● **EXERCISE OBJECTIVE**
If a line of the data below holds the string "guyur", copy it.

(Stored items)
++++++++++

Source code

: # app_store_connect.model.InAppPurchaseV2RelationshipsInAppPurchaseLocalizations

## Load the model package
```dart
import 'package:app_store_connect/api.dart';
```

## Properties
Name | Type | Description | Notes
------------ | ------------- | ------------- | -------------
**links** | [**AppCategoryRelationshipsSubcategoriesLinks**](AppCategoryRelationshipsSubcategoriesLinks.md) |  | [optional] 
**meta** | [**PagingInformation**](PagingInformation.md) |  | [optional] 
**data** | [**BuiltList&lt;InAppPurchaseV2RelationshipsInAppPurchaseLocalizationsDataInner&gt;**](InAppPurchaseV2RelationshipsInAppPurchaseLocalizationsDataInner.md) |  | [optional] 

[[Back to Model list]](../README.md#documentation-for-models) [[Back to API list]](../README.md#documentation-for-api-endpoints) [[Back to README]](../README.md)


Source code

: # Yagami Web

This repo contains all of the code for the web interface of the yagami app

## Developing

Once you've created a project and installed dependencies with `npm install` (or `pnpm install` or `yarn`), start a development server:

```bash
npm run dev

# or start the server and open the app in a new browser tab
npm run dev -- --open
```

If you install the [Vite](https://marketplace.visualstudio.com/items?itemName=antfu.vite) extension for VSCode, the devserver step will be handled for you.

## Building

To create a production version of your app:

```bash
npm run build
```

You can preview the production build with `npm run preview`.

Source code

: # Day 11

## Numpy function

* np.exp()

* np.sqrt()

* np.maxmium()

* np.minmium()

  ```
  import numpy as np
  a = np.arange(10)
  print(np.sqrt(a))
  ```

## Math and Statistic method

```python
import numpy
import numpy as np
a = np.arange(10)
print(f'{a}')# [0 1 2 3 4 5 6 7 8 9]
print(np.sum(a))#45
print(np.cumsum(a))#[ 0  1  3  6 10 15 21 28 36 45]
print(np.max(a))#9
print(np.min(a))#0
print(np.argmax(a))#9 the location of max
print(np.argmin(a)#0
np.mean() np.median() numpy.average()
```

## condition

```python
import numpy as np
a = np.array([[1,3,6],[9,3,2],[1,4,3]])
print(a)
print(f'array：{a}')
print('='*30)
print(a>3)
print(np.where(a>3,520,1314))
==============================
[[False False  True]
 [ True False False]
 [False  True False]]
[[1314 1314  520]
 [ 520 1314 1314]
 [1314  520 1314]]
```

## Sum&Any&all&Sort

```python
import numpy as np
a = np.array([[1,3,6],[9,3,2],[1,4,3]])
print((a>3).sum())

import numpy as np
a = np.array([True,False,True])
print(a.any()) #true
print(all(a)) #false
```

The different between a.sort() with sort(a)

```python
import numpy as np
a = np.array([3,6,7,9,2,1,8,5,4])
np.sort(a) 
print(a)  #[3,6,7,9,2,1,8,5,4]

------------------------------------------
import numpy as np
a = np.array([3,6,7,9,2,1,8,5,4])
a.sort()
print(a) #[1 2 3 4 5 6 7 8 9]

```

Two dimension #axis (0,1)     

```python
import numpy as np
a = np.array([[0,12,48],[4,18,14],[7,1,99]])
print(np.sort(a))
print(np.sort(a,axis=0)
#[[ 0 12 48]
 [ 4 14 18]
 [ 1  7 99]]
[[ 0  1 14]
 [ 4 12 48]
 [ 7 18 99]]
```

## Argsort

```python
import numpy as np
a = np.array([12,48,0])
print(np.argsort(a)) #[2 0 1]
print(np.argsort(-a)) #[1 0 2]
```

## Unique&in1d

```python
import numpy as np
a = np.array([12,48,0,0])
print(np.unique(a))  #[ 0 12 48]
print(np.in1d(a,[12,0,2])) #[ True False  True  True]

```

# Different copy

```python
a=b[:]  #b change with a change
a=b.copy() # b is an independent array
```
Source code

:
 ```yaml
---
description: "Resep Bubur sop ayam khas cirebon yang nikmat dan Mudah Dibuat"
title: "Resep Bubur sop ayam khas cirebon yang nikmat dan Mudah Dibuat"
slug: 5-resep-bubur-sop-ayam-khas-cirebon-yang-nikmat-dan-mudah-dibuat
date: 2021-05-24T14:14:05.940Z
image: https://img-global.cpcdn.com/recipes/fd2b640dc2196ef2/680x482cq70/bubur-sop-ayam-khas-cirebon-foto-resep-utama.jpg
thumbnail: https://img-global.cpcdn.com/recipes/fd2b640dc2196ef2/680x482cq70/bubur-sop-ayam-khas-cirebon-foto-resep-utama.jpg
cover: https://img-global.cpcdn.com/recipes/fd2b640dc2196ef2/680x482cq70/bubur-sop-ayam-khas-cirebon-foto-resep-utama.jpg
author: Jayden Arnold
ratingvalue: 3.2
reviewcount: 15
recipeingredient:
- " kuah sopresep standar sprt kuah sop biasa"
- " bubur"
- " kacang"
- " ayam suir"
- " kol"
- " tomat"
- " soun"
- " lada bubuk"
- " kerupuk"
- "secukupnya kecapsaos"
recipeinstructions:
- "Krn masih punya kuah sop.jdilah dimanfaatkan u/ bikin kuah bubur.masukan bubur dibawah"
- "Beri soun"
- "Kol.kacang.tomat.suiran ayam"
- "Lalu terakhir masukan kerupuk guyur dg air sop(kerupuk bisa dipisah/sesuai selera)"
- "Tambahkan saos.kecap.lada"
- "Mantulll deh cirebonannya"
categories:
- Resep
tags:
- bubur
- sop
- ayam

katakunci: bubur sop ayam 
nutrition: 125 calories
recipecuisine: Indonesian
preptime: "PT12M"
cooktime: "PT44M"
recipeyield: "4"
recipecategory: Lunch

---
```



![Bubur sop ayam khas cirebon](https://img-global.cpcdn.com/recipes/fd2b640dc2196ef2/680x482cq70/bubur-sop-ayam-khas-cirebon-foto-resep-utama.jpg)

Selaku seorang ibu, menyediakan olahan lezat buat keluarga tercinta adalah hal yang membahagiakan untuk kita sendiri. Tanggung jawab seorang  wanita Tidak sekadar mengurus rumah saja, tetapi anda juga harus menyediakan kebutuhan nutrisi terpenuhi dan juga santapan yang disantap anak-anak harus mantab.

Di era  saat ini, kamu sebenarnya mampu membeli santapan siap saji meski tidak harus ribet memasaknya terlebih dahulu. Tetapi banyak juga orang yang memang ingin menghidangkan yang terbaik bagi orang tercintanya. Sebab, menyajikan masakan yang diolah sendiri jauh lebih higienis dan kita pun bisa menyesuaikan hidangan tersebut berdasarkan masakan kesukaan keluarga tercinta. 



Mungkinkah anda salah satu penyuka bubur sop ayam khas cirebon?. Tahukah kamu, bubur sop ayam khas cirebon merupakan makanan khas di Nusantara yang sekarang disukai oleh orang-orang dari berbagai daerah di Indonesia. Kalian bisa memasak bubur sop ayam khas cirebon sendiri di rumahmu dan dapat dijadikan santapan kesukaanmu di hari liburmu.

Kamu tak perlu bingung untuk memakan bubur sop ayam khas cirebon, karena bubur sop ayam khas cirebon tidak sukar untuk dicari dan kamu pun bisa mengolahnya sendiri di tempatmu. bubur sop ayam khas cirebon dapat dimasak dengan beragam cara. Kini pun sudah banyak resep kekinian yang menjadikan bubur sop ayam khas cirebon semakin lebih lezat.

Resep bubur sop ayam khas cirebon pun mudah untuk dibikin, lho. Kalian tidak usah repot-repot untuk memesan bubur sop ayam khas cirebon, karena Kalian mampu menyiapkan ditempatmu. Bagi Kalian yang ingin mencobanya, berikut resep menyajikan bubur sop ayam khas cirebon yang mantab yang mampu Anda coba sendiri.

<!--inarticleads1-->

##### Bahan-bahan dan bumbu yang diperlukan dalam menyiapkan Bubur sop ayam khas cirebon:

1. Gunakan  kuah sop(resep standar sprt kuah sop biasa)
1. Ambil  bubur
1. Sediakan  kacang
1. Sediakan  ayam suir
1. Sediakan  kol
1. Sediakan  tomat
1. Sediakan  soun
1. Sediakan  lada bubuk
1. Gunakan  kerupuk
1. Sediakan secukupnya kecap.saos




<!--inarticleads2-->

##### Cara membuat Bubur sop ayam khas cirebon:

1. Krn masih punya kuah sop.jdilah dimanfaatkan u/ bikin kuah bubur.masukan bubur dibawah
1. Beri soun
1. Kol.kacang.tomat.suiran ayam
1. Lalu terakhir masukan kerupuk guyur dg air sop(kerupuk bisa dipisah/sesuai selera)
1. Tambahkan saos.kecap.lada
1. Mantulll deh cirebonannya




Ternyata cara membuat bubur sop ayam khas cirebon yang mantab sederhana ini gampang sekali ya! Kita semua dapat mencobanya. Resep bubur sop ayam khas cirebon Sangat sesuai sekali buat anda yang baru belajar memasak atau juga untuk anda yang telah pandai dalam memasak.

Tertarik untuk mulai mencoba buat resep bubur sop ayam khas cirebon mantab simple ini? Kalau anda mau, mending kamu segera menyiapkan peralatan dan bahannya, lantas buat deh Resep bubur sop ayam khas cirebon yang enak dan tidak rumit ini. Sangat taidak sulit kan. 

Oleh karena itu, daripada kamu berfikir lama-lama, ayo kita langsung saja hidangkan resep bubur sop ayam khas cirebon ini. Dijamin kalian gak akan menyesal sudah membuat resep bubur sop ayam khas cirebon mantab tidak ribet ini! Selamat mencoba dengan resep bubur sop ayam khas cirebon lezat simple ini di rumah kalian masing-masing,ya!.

++++++++++

● **FINISHED TASK**
- "Lalu terakhir masukan kerupuk guyur dg air sop(kerupuk bisa dipisah/sesuai selera)"
1. Lalu terakhir masukan kerupuk guyur dg air sop(kerupuk bisa dipisah/sesuai selera)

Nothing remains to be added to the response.